● **TASK TO CARRY OUT**
Collect every line in the records below that contains the word "page".

Stored data:
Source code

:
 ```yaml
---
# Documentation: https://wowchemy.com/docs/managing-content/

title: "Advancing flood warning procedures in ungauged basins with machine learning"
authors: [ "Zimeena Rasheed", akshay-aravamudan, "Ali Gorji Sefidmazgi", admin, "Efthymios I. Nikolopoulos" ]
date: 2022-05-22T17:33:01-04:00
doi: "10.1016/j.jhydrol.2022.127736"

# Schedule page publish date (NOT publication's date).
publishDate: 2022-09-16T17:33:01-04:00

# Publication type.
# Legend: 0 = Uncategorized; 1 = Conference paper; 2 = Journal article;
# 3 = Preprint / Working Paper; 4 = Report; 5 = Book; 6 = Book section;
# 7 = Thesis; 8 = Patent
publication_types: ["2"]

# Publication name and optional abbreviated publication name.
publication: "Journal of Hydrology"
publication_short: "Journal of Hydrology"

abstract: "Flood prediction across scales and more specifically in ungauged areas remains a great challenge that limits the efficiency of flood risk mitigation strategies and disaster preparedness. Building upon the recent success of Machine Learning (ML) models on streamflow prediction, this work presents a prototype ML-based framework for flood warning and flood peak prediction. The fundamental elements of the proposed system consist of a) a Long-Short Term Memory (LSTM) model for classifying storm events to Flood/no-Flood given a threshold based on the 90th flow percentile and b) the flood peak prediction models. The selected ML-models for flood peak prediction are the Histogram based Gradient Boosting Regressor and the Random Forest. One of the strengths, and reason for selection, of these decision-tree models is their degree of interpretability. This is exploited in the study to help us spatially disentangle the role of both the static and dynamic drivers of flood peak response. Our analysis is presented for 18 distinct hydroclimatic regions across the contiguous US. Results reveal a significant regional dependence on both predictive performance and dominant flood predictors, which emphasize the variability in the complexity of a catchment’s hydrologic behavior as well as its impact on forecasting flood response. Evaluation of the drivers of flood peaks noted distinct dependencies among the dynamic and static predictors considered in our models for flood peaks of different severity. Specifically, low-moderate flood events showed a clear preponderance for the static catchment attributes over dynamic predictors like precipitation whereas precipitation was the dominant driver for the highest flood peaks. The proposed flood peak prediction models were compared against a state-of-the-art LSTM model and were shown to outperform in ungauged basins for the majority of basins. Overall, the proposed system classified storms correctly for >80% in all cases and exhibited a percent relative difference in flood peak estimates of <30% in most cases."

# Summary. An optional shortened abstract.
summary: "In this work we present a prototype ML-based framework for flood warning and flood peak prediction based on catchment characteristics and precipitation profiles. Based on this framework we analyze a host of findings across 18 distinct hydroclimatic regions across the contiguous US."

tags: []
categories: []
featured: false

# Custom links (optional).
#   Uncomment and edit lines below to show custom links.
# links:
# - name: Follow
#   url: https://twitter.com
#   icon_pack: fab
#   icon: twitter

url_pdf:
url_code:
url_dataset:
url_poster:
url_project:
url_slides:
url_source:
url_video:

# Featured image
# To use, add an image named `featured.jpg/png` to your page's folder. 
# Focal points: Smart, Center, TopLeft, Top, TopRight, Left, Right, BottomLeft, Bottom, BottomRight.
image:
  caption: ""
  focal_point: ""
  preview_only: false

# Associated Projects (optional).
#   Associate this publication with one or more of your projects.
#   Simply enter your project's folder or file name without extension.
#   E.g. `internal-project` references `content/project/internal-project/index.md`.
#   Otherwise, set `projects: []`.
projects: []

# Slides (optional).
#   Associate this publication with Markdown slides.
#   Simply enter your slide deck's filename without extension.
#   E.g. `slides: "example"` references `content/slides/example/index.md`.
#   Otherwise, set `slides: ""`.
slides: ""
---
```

● **RESPONSE BOX**
# Schedule page publish date (NOT publication's date).
# To use, add an image named `featured.jpg/png` to your page's folder. 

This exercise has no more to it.